_What this task involves_.
The stretch wanted below opens at the line containing "An opinionated Claude" and closes at the line containing "- **domain-availability-checker** - Generates". Please return it exactly, with no other lines.
○ ○ ○
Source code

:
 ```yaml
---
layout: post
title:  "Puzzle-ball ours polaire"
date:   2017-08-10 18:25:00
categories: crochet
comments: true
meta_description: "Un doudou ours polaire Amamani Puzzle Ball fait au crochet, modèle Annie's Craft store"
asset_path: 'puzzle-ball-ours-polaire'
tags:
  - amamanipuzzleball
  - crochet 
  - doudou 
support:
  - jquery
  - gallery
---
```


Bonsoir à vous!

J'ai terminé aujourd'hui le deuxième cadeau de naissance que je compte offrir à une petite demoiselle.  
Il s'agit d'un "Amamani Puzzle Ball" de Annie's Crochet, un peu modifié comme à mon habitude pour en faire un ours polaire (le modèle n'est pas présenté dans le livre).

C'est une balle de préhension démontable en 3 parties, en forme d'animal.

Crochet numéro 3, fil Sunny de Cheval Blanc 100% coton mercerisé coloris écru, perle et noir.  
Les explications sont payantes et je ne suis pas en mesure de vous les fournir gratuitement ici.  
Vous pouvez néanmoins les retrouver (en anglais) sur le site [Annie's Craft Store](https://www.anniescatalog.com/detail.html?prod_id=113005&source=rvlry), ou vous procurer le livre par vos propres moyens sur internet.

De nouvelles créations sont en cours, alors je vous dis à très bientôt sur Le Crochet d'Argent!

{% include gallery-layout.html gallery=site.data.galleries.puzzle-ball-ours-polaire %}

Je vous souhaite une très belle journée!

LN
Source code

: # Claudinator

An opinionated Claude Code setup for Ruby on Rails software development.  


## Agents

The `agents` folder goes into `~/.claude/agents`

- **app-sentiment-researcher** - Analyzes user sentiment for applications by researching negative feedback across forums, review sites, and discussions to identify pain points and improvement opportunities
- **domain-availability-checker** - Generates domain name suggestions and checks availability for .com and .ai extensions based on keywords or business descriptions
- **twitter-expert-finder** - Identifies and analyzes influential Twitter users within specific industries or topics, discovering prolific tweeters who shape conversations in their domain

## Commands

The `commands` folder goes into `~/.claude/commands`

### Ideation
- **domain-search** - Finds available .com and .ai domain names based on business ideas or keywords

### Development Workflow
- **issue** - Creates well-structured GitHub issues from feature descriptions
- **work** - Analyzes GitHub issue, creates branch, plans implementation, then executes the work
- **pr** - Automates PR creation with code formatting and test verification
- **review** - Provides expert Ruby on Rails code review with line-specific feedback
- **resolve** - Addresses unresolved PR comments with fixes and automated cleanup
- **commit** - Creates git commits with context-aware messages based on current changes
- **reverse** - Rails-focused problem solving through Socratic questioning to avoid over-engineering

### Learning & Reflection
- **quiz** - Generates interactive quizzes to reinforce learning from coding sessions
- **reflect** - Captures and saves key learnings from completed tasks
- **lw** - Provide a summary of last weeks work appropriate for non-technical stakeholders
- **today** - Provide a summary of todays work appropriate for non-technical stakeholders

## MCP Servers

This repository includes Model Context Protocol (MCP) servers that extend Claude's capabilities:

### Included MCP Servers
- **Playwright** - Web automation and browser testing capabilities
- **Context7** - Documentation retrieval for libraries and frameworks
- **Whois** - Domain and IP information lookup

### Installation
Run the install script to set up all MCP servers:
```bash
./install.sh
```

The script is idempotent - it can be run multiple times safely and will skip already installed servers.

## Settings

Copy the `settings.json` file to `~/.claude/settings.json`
○ ○ ○
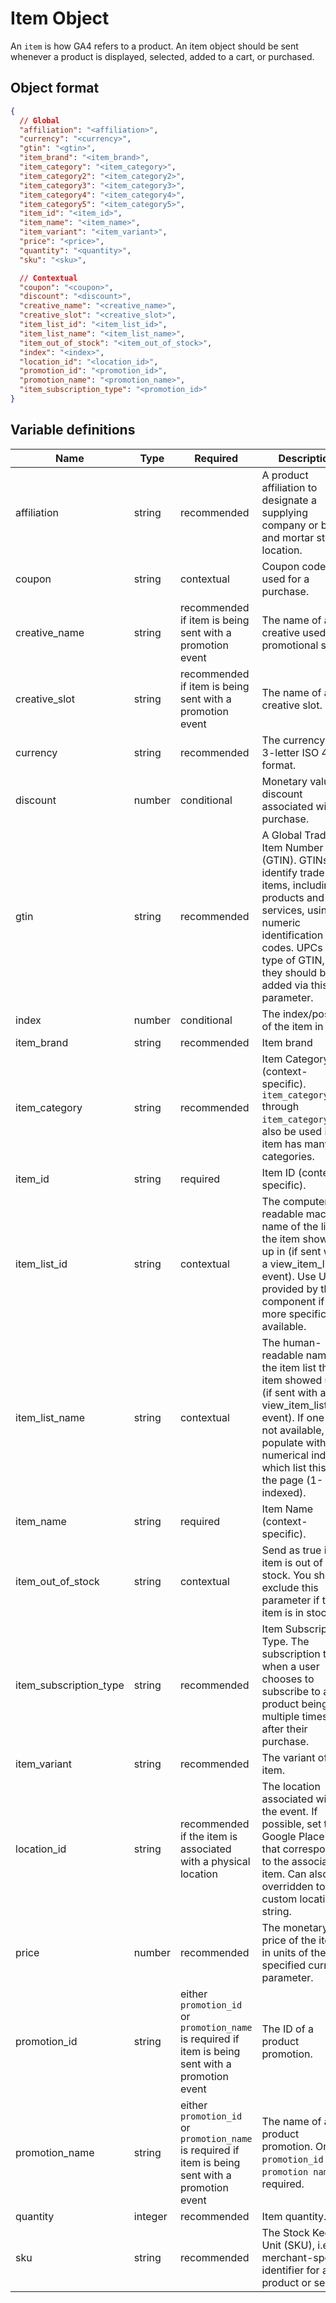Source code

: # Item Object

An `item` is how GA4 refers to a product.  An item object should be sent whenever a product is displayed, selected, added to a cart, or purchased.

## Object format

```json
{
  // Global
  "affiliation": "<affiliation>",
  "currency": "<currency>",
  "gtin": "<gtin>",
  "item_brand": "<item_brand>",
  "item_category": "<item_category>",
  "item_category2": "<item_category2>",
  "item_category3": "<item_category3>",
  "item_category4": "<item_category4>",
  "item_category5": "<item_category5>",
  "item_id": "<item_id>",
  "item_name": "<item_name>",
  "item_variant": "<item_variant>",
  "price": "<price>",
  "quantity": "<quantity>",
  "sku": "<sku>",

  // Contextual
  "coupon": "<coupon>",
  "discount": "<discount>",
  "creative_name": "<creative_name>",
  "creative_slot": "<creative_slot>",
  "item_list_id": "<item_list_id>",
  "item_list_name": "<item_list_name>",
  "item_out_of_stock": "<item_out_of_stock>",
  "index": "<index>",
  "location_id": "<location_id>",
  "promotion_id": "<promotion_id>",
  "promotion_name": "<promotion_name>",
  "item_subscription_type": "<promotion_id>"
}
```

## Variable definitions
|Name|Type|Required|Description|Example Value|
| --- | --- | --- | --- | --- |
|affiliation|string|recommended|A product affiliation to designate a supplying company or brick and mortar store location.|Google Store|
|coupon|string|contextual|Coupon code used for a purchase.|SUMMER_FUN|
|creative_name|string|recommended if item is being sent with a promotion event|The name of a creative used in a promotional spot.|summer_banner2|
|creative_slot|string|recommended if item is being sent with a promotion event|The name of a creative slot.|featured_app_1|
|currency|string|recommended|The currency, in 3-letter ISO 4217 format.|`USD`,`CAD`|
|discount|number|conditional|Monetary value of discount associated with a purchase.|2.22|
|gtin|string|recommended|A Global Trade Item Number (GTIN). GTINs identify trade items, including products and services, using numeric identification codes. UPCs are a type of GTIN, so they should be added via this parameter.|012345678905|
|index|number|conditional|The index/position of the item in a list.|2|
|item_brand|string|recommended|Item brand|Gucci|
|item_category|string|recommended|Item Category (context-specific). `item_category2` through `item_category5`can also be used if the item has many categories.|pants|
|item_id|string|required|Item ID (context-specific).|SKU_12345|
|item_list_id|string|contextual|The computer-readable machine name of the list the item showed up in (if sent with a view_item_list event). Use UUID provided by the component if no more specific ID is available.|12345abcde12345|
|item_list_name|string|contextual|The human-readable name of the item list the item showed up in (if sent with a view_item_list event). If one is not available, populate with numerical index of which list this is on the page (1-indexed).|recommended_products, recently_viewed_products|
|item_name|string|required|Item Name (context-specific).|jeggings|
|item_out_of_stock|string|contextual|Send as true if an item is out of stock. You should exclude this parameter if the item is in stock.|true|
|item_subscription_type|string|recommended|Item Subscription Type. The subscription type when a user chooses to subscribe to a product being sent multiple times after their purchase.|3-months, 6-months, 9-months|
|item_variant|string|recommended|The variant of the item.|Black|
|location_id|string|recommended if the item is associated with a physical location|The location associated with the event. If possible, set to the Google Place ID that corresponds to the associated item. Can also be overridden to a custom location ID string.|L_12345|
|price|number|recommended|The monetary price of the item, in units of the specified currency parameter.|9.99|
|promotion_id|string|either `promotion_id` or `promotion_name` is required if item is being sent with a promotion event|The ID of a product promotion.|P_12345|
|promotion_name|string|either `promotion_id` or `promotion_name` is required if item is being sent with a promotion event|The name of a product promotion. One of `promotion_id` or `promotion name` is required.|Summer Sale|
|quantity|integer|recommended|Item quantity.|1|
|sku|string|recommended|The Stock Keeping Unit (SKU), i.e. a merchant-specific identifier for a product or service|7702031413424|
○ ○ ○
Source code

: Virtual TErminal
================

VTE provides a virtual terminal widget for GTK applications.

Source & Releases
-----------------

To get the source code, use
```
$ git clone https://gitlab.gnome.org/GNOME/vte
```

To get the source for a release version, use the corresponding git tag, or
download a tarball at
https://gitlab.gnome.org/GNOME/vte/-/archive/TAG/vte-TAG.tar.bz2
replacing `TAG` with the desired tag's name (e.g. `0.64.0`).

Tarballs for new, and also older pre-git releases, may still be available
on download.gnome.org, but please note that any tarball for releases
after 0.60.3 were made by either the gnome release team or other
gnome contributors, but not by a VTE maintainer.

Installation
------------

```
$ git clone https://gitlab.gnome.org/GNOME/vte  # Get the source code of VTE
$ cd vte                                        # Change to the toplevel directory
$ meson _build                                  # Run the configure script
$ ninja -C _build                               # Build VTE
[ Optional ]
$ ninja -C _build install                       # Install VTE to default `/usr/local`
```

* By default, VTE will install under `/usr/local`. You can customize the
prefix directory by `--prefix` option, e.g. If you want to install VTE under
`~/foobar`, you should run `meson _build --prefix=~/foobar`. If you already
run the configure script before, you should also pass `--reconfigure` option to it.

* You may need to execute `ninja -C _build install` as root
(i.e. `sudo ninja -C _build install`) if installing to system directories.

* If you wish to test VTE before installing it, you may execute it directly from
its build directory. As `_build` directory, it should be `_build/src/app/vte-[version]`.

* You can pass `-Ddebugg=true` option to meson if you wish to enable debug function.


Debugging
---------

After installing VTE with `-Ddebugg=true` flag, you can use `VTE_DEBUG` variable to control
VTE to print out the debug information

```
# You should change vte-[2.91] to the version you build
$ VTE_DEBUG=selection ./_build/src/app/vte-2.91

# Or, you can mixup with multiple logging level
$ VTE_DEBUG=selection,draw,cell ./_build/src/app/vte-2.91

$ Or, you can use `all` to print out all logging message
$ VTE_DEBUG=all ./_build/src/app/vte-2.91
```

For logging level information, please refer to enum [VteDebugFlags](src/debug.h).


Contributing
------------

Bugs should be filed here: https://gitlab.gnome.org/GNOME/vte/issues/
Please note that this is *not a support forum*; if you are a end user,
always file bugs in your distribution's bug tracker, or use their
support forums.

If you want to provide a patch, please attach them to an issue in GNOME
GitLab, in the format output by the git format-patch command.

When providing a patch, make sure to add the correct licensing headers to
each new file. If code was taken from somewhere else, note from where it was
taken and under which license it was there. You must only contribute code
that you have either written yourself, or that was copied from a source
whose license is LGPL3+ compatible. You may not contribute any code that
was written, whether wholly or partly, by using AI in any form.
○ ○ ○
_Response area_.
An opinionated Claude Code setup for Ruby on Rails software development.  


## Agents

The `agents` folder goes into `~/.claude/agents`

- **app-sentiment-researcher** - Analyzes user sentiment for applications by researching negative feedback across forums, review sites, and discussions to identify pain points and improvement opportunities
- **domain-availability-checker** - Generates domain name suggestions and checks availability for .com and .ai extensions based on keywords or business descriptions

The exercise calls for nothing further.